Ancak burada kiracıların atladıkları bir husus var. Tahliyenin yargı kararı ve icra yoluyla olması gerekiyor ki, sizden sonra orası 3 yıl başkasına kiraya verilemesin.
Açıklamamın kaynağı yine Yargıtay 3. Hukuk Dairesi. Dairenin 07.02.2019 tarihli 2019/871 sayılı kararını birlikte irdeleyelim. 
Davanın konusu;
Davacı; davaya konu taşınmazı kiraladığını ancak davalının ihtiyaç nedeniyle kiralananın tahliye ve teslim edilmesini ihtar etmesi üzerine evi tahliye ettiğini, daha sonra davalının evi üçüncü kişiye kiraladığını ileri sürerek, bir yıllık kira bedeli olan 6.480 TL tazminatın tahsiline karar verilmesini talep ve dava etmiştir.
Davalı; sağlık sorunları nedeniyle dava konusu eve taşınmaktan vazgeçtiğini savunarak, davanın reddine karar verilmesini istemiştir.
Mahkemece; davanın kabulü ile 6.480 TL tazminatın davalıdan tahsili ile davacıya verilmesine karar verilmiş, hüküm davalı vekili tarafından temyiz edilmiştir.

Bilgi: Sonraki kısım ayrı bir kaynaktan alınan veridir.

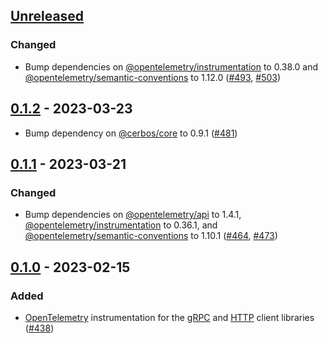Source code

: ## [Unreleased]

### Changed

- Bump dependencies on [@opentelemetry/instrumentation](https://github.com/open-telemetry/opentelemetry-js/tree/main/experimental/packages/opentelemetry-instrumentation) to 0.38.0 and [@opentelemetry/semantic-conventions](https://github.com/open-telemetry/opentelemetry-js/tree/main/packages/opentelemetry-semantic-conventions) to 1.12.0 ([#493](https://github.com/cerbos/cerbos-sdk-javascript/pull/493), [#503](https://github.com/cerbos/cerbos-sdk-javascript/pull/503))

## [0.1.2] - 2023-03-23

- Bump dependency on [@cerbos/core](../core/README.md) to 0.9.1 ([#481](https://github.com/cerbos/cerbos-sdk-javascript/pull/481))

## [0.1.1] - 2023-03-21

### Changed

- Bump dependencies on [@opentelemetry/api](https://github.com/open-telemetry/opentelemetry-js/tree/main/api) to 1.4.1, [@opentelemetry/instrumentation](https://github.com/open-telemetry/opentelemetry-js/tree/main/experimental/packages/opentelemetry-instrumentation) to 0.36.1, and [@opentelemetry/semantic-conventions](https://github.com/open-telemetry/opentelemetry-js/tree/main/packages/opentelemetry-semantic-conventions) to 1.10.1 ([#464](https://github.com/cerbos/cerbos-sdk-javascript/pull/464), [#473](https://github.com/cerbos/cerbos-sdk-javascript/pull/473))

## [0.1.0] - 2023-02-15

### Added

- [OpenTelemetry](https://opentelemetry.io) instrumentation for the [gRPC](../grpc/README.md) and [HTTP](../http/README.md) client libraries ([#438](https://github.com/cerbos/cerbos-sdk-javascript/pull/438))

[unreleased]: https://github.com/cerbos/cerbos-sdk-javascript/compare/@cerbos/opentelemetry@0.1.2...HEAD
[0.1.2]: https://github.com/cerbos/cerbos-sdk-javascript/compare/@cerbos/opentelemetry@0.1.1...@cerbos/opentelemetry@0.1.2
[0.1.1]: https://github.com/cerbos/cerbos-sdk-javascript/compare/@cerbos/opentelemetry@0.1.0...@cerbos/opentelemetry@0.1.1
[0.1.0]: https://github.com/cerbos/cerbos-sdk-javascript/compare/a3dcb572e0eeff4c4d86c9cc66c1d0c7e59c4853...@cerbos/opentelemetry@0.1.0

Buraya kadar konunun akışının nasıl mahkemelik bir konu haline geldiğini anlattık. Kararın bir sonraki paragrafında 3 yıllık kiralama yasağını anlatmakta;
6100 sayılı Türk Borçlar Kanunu’nun yeniden kiralama yasağı başlıklı 355. maddesinde; "Kiraya veren, gereksinim amacıyla kiralananın boşaltılmasını sağladığında, haklı sebep olmaksızın, kiralananı üç yıl geçmedikçe eski kiracısından başkasına kiralayamaz. Kiraya veren, bu hükümlere aykırı davrandığı takdirde, eski kiracısına son kira yılında ödenmiş olan bir yıllık kira bedelinden az olmamak üzere tazminat ödemekle yükümlüdür." düzenlemesi bulunmaktadır. 

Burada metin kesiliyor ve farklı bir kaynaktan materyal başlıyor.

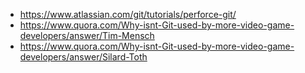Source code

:- https://www.atlassian.com/git/tutorials/perforce-git/
- https://www.quora.com/Why-isnt-Git-used-by-more-video-game-developers/answer/Tim-Mensch
- https://www.quora.com/Why-isnt-Git-used-by-more-video-game-developers/answer/Silard-Toth

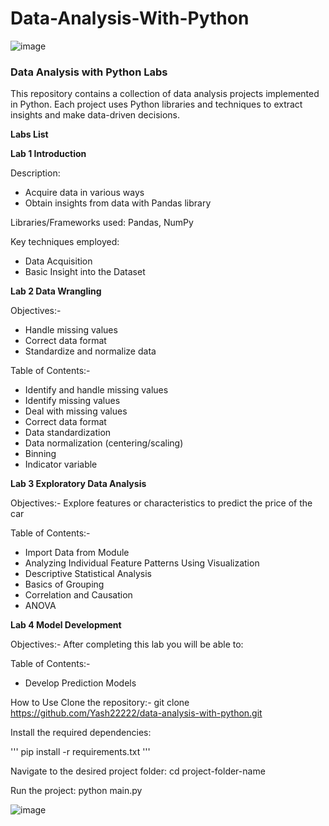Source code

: # Data-Analysis-With-Python

![image](https://github.com/Yash22222/Data-Analysis-With-Python/assets/97459174/271079f9-4d1e-40b2-acba-7b8854e611a9)

### **Data Analysis with Python Labs**

This repository contains a collection of data analysis projects implemented in Python. Each project uses Python libraries and techniques to extract insights and make data-driven decisions.

**Labs List**

**Lab 1 Introduction**

Description: 
-   Acquire data in various ways
-   Obtain insights from data with Pandas library
  
Libraries/Frameworks used: Pandas, NumPy

Key techniques employed: 
-   Data Acquisition
-   Basic Insight into the Dataset

**Lab 2 Data Wrangling**

Objectives:-

- Handle missing values
- Correct data format
- Standardize and normalize data

Table of Contents:-
- Identify and handle missing values
- Identify missing values
- Deal with missing values
- Correct data format
- Data standardization
- Data normalization (centering/scaling)
- Binning
- Indicator variable

**Lab 3 Exploratory Data Analysis**

Objectives:- Explore features or characteristics to predict the price of the car

Table of Contents:-

- Import Data from Module
- Analyzing Individual Feature Patterns Using Visualization
- Descriptive Statistical Analysis
- Basics of Grouping
- Correlation and Causation
- ANOVA

**Lab 4 Model Development**

Objectives:- After completing this lab you will be able to:

Table of Contents:-

- Develop Prediction Models

How to Use
Clone the repository:-
git clone https://github.com/Yash22222/data-analysis-with-python.git

Install the required dependencies:

'''
pip install -r requirements.txt
'''

Navigate to the desired project folder:
cd project-folder-name

Run the project:
python main.py


![image](https://github.com/Yash22222/Data-Analysis-With-Python/assets/97459174/049e7bfe-f012-4650-adf6-40aed7c402fe)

Olayın akışı tam da konumuzda bahsettiğim gibi. Şimdi bir de mahkemenin kararına bakalım;
Somut olayda; davacı, 01.06.2011 başlangıç tarihli ve iki yıl süreli kira sözleşmesi ile taşınmazda kiracı iken, davalı tarafından 17.12.2013 tarihli ihtarname ile eve ihtiyacı olduğu gerekçesiyle davacının evden tahliyesinin talep edildiği, davacı kiracı tarafından 2014 yılının mayıs ayında evin tahliye edildiği ve taşınmazın tahliye edildikten sonra üçüncü kişiye kiralandığı hususlarında uyuşmazlık bulunmamaktadır. Davalı kiraya verenin, gereksinim amacıyla bir tahliye davası açmadığı anlaşılmakta olup davacı kiracı taşınmazı bir yargı kararı veya icra marifetiyle tahliye etmemiştir. Bu durumda 6098 sayılı Türk Borçlar Kanunu’nun 355. maddesi uyarınca tazminat koşulları oluşmamıştır.

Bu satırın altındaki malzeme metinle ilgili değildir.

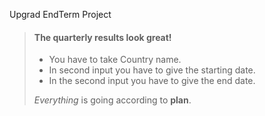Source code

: Upgrad EndTerm Project

> #### The quarterly results look great!
>
> - You have to take Country name.
> - In second input you have to give the starting date.
> - In the second input you have to give the end date.
>
>  *Everything* is going according to **plan**.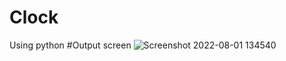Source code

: # Clock
Using python
#Output screen
![Screenshot 2022-08-01 134540](https://user-images.githubusercontent.com/109411295/182104506-059b1a9f-7e8e-406b-8d36-ee7c2634c654.png)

O halde, mahkemece davanın reddine karar verilmesi gerekirken, yazılı şekilde davanın kabulüne karar verilmesi doğru görülmemiş, bozmayı gerektirmiştir.
Kararda kısaca, tahliye davası açılmadığından, ortada bir mahkeme kararı bulunmadığından veya icra marifetiyle tahliye edilmediğinden tazminat koşulları oluşmamaktadır denmekte.
Kiraya veren ve kiracılar için önemli bir husus olduğundan bu hafta bu konuya değinmek istedim.